===== Input records

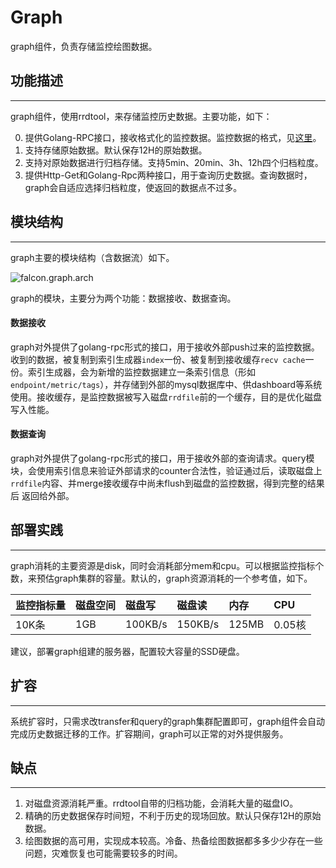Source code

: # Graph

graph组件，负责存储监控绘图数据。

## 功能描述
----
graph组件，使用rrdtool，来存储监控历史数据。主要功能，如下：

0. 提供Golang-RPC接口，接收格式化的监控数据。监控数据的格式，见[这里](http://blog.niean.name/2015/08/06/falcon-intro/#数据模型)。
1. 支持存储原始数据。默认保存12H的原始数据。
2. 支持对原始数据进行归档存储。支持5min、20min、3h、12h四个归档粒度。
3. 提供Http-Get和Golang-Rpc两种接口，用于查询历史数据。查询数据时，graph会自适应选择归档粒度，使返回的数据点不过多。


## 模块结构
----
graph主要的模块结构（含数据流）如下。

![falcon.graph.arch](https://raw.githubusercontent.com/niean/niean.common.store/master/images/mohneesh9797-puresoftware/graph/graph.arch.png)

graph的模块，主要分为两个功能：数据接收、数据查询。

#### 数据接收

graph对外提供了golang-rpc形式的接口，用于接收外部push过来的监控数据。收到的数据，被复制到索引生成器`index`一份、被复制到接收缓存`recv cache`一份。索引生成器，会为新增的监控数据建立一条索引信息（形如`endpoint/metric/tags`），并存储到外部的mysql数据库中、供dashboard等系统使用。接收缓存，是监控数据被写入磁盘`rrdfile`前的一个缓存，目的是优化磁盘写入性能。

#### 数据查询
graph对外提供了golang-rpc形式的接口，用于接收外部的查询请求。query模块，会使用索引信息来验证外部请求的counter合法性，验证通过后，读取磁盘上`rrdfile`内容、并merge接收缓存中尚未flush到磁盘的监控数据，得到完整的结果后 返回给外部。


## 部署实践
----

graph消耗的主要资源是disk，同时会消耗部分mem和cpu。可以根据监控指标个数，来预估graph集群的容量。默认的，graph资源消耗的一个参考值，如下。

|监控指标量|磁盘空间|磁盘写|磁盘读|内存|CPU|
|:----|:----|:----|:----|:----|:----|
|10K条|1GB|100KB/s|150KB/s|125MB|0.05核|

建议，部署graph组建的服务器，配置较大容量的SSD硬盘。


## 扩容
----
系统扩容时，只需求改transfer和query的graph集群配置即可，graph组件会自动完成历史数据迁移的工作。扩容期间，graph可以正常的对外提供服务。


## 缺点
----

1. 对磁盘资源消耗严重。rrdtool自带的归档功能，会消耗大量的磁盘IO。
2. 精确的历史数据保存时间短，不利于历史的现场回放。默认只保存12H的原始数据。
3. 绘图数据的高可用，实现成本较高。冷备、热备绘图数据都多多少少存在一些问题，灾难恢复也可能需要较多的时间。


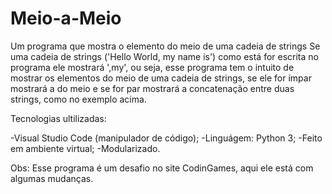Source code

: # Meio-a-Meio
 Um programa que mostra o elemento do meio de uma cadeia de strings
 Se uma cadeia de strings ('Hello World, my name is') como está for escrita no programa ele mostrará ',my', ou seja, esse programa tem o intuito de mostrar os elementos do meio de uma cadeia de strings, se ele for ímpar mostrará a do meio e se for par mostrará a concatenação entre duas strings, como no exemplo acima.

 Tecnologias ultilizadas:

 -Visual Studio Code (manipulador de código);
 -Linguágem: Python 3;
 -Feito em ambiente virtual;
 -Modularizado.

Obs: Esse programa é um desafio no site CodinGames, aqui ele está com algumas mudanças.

==========

## What is expected
Would you print the listing above in full, exactly, but with no pictures?

## Result of this task
Source code

: # Graph

graph组件，负责存储监控绘图数据。

## 功能描述
----
graph组件，使用rrdtool，来存储监控历史数据。主要功能，如下：

0. 提供Golang-RPC接口，接收格式化的监控数据。监控数据的格式，见[这里](http://blog.niean.name/2015/08/06/falcon-intro/#数据模型)。
1. 支持存储原始数据。默认保存12H的原始数据。
2. 支持对原始数据进行归档存储。支持5min、20min、3h、12h四个归档粒度。
3. 提供Http-Get和Golang-Rpc两种接口，用于查询历史数据。查询数据时，graph会自适应选择归档粒度，使返回的数据点不过多。


## 模块结构
----
graph主要的模块结构（含数据流）如下。

![falcon.graph.arch](https://raw.githubusercontent.com/niean/niean.common.store/master/images/mohneesh9797-puresoftware/graph/graph.arch.png)

graph的模块，主要分为两个功能：数据接收、数据查询。

#### 数据接收

graph对外提供了golang-rpc形式的接口，用于接收外部push过来的监控数据。收到的数据，被复制到索引生成器`index`一份、被复制到接收缓存`recv cache`一份。索引生成器，会为新增的监控数据建立一条索引信息（形如`endpoint/metric/tags`），并存储到外部的mysql数据库中、供dashboard等系统使用。接收缓存，是监控数据被写入磁盘`rrdfile`前的一个缓存，目的是优化磁盘写入性能。

#### 数据查询
graph对外提供了golang-rpc形式的接口，用于接收外部的查询请求。query模块，会使用索引信息来验证外部请求的counter合法性，验证通过后，读取磁盘上`rrdfile`内容、并merge接收缓存中尚未flush到磁盘的监控数据，得到完整的结果后 返回给外部。


## 部署实践
----

graph消耗的主要资源是disk，同时会消耗部分mem和cpu。可以根据监控指标个数，来预估graph集群的容量。默认的，graph资源消耗的一个参考值，如下。

|监控指标量|磁盘空间|磁盘写|磁盘读|内存|CPU|
|:----|:----|:----|:----|:----|:----|
|10K条|1GB|100KB/s|150KB/s|125MB|0.05核|

建议，部署graph组建的服务器，配置较大容量的SSD硬盘。


## 扩容
----
系统扩容时，只需求改transfer和query的graph集群配置即可，graph组件会自动完成历史数据迁移的工作。扩容期间，graph可以正常的对外提供服务。


## 缺点
----

1. 对磁盘资源消耗严重。rrdtool自带的归档功能，会消耗大量的磁盘IO。
2. 精确的历史数据保存时间短，不利于历史的现场回放。默认只保存12H的原始数据。
3. 绘图数据的高可用，实现成本较高。冷备、热备绘图数据都多多少少存在一些问题，灾难恢复也可能需要较多的时间。


Source code

: # Meio-a-Meio
 Um programa que mostra o elemento do meio de uma cadeia de strings
 Se uma cadeia de strings ('Hello World, my name is') como está for escrita no programa ele mostrará ',my', ou seja, esse programa tem o intuito de mostrar os elementos do meio de uma cadeia de strings, se ele for ímpar mostrará a do meio e se for par mostrará a concatenação entre duas strings, como no exemplo acima.

 Tecnologias ultilizadas:

 -Visual Studio Code (manipulador de código);
 -Linguágem: Python 3;
 -Feito em ambiente virtual;
 -Modularizado.

Obs: Esse programa é um desafio no site CodinGames, aqui ele está com algumas mudanças.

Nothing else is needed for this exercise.